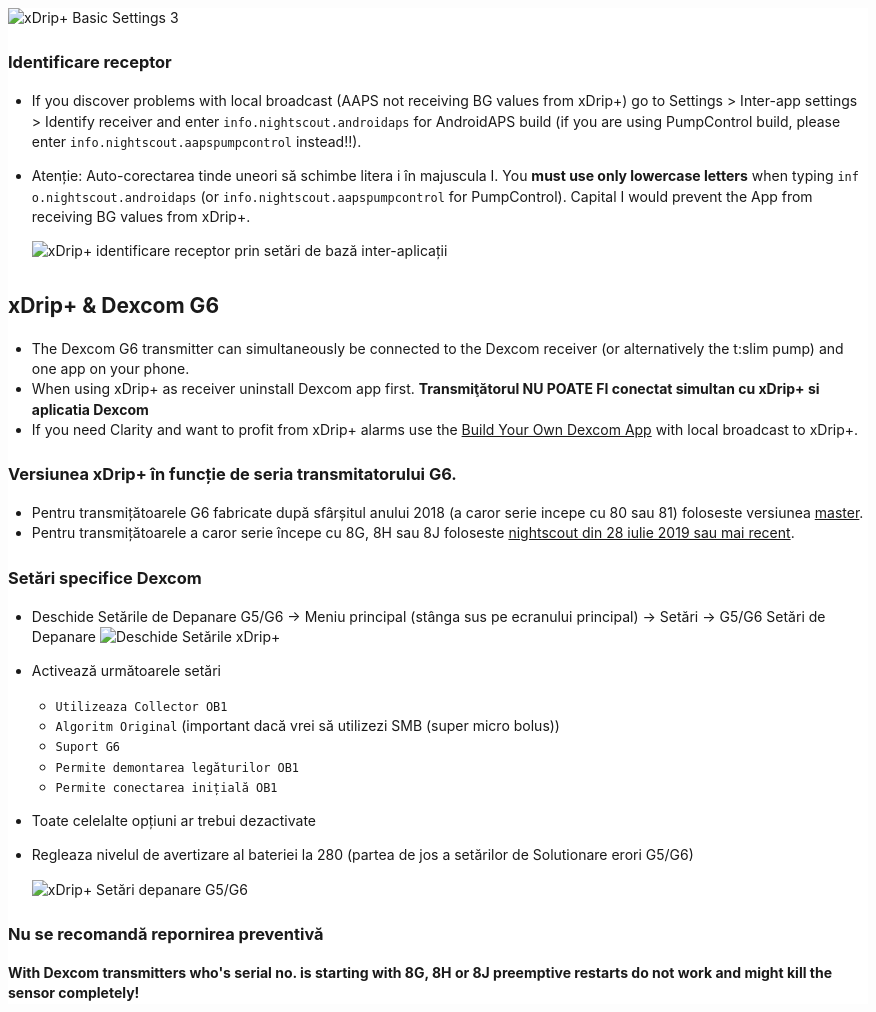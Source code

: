   ![xDrip+ Basic Settings 3](../images/xDrip_Basic3.png)

### Identificare receptor

* If you discover problems with local broadcast (AAPS not receiving BG values from xDrip+) go to Settings > Inter-app settings > Identify receiver and enter `info.nightscout.androidaps` for AndroidAPS build (if you are using PumpControl build, please enter `info.nightscout.aapspumpcontrol` instead!!).
* Atenție: Auto-corectarea tinde uneori să schimbe litera i în majuscula I. You **must use only lowercase letters** when typing `info.nightscout.androidaps` (or `info.nightscout.aapspumpcontrol` for PumpControl). Capital I would prevent the App from receiving BG values from xDrip+.
   
   ![xDrip+ identificare receptor prin setări de bază inter-aplicații](../images/xDrip_InterApp_NS.png)

## xDrip+ & Dexcom G6

* The Dexcom G6 transmitter can simultaneously be connected to the Dexcom receiver (or alternatively the t:slim pump) and one app on your phone.
* When using xDrip+ as receiver uninstall Dexcom app first. **Transmiţătorul NU POATE FI conectat simultan cu xDrip+ si aplicatia Dexcom**
* If you need Clarity and want to profit from xDrip+ alarms use the [Build Your Own Dexcom App](../Hardware/DexcomG6#if-using-g6-with-build-your-own-dexcom-app) with local broadcast to xDrip+.

### Versiunea xDrip+ în funcție de seria transmitatorului G6.

* Pentru transmițătoarele G6 fabricate după sfârșitul anului 2018 (a caror serie incepe cu 80 sau 81) foloseste versiunea [master](https://jamorham.github.io/#xdrip-plus). 
* Pentru transmițătoarele a caror serie începe cu 8G, 8H sau 8J foloseste [nightscout din 28 iulie 2019 sau mai recent](https://github.com/NightscoutFoundation/xDrip/releases).

### Setări specifice Dexcom

* Deschide Setările de Depanare G5/G6 -> Meniu principal (stânga sus pe ecranului principal) -> Setări -> G5/G6 Setări de Depanare ![Deschide Setările xDrip+](../images/xDrip_Dexcom_SettingsCall.png)

* Activează următoarele setări
   
   * `Utilizeaza Collector OB1`
   * `Algoritm Original` (important dacă vrei să utilizezi SMB (super micro bolus))
   * `Suport G6`
   * `Permite demontarea legăturilor OB1`
   * `Permite conectarea inițială OB1`
* Toate celelalte opțiuni ar trebui dezactivate
* Regleaza nivelul de avertizare al bateriei la 280 (partea de jos a setărilor de Solutionare erori G5/G6)
   
   ![xDrip+ Setări depanare G5/G6](../images/xDrip_Dexcom_DebugSettings.png)

### Nu se recomandă repornirea preventivă

**With Dexcom transmitters who's serial no. is starting with 8G, 8H or 8J preemptive restarts do not work and might kill the sensor completely!**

- TASK BRIEF:
Look above for the line containing "If you discover" and the line containing "broadcast to xDrip+.". Transcribe both, with the lines between them, exactly.

- WRITTEN ANSWER:
* If you discover problems with local broadcast (AAPS not receiving BG values from xDrip+) go to Settings > Inter-app settings > Identify receiver and enter `info.nightscout.androidaps` for AndroidAPS build (if you are using PumpControl build, please enter `info.nightscout.aapspumpcontrol` instead!!).
* Atenție: Auto-corectarea tinde uneori să schimbe litera i în majuscula I. You **must use only lowercase letters** when typing `info.nightscout.androidaps` (or `info.nightscout.aapspumpcontrol` for PumpControl). Capital I would prevent the App from receiving BG values from xDrip+.
   
   ![xDrip+ identificare receptor prin setări de bază inter-aplicații](../images/xDrip_InterApp_NS.png)

## xDrip+ & Dexcom G6

* The Dexcom G6 transmitter can simultaneously be connected to the Dexcom receiver (or alternatively the t:slim pump) and one app on your phone.
* When using xDrip+ as receiver uninstall Dexcom app first. **Transmiţătorul NU POATE FI conectat simultan cu xDrip+ si aplicatia Dexcom**
* If you need Clarity and want to profit from xDrip+ alarms use the [Build Your Own Dexcom App](../Hardware/DexcomG6#if-using-g6-with-build-your-own-dexcom-app) with local broadcast to xDrip+.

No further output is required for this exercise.